Professor Slutzky is currently a Research Associate Professor in the Science, Technology and Society Program of the Department of Engineering and Society at the University of Virginia. David Slutzky has spent the last 35 years as an entrepreneur, and as a public policy expert. He founded ERC, which become the largest provider of Environmental Site Assessments in the US. Slutzky co-founded the nation's first environmental data company, ERIIS. David Slutzky later co-founded Skeo Solutions, a Virginia based environmental policy consulting firm, which employs 65 professionals and where he currently serves as Board Chairman. In 2011, Slutzky founded Fermata Energy, a tech start-up that is using Vehicle-to-Grid technologies to accelerate the adoption of electric vehicles while providing the energy storage needed to enable the transition of our electric power grid from coal and nuclear to renewables. Professor Slutzky is widely recognized as a thought leader in the V2G industry. Mr. Slutzky served as a Senior Policy Advisor at the U.S. EPA, and later at the White House, where he coordinated the International Task Force of the President's Council on Sustainable Development. Mr. Slutzky was elected to serve on the Albemarle County Virginia Board of Supervisors from 2005 to 2009, and was chosen to Chair the Charlottesville-Albemarle Metropolitan Planning Organization. Slutzky earned his BA and pursued graduate studies in Political Science at the University of Chicago, and received his law degree from the Program on Energy and the Environment at Chicago-Kent College of Law.
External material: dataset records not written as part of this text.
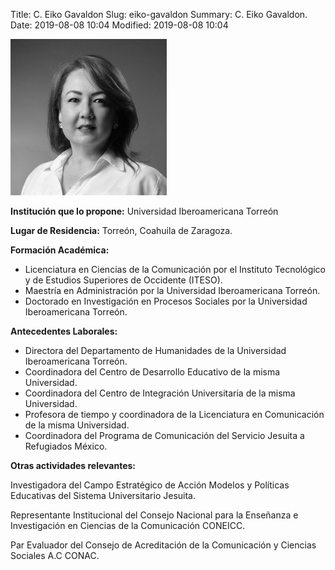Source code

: Title: C. Eiko Gavaldon
Slug: eiko-gavaldon
Summary: C. Eiko Gavaldon.
Date: 2019-08-08 10:04
Modified: 2019-08-08 10:04


![C. Eiko Gavaldon](eiko-gavaldon.jpg)

**Institución que lo propone:** Universidad Iberoamericana Torreón

**Lugar de Residencia:** Torreón, Coahuila de Zaragoza.

**Formación Académica:**

* Licenciatura en Ciencias de la Comunicación por el Instituto Tecnológico y de Estudios Superiores de Occidente (ITESO).
* Maestría en Administración por la Universidad Iberoamericana Torreón.
* Doctorado en Investigación en Procesos Sociales por la Universidad Iberoamericana Torreón.

**Antecedentes Laborales:**

* Directora del Departamento de Humanidades de la Universidad Iberoamericana Torreón.
* Coordinadora del Centro de Desarrollo Educativo de la misma Universidad.
* Coordinadora del Centro de Integración Universitaria de la misma Universidad.
* Profesora de tiempo y coordinadora de la Licenciatura en Comunicación de la misma Universidad.
* Coordinadora del Programa de Comunicación del Servicio Jesuita a Refugiados México.

**Otras actividades relevantes:**

Investigadora del Campo Estratégico de Acción Modelos y Políticas Educativas del Sistema Universitario Jesuita.

Representante Institucional del Consejo Nacional para la Enseñanza e Investigación en Ciencias de la Comunicación CONEICC.

Par Evaluador del Consejo de Acreditación de la Comunicación y Ciencias Sociales A.C CONAC.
James H. Lambert is a Professor of Engineering Systems and Environment (Program in Systems Engineering, Program in Civil Engineering), Director of the Center for Risk Management of Engineering Systems, and Member of the Technical Advisory Council of the Commonwealth Center for Advanced Logistics Systems, each at the University of Virginia. He is a Site Director of the NSF funded Center for Hardware and Embedded Systems Security and Trust (CHEST). Professor Lambert's research interests are engineering systems and risk analysis. He is a Fellow of the AAAS (F.AAAS), Fellow of the IEEE (F.IEEE), Fellow of the ASCE (F.ASCE), Fellow of the SRA (F.SRA), Diplomate (D.WRE) of the American Academy of Water Resources Engineers, member of the American Association for the Advancement of Science, member of the International Council on Systems Engineering, and licensed Professional Engineer (P.E.). He is a Past President (2015–2016) of the Society for Risk Analysis (SRA). He is Editor-in-Chief of the Springer journal Environment Systems & Decisions. He is an Area Editor of the Wiley journal Risk Analysis. He is an Associate Editor of the ASCE/ASME Journal of Risk & Uncertainty in Engineering Systems. He represents the University of Virginia to the Council of Engineering Systems Universities (CESUN). He received a PhD and MS in Civil Engineering at the University of Virginia, and a BSE in Mechanical Engineering with a Certificate in Engineering Physics at Princeton University.
DATA AVAILABILITY STATEMENT
No new data were produced in this paper.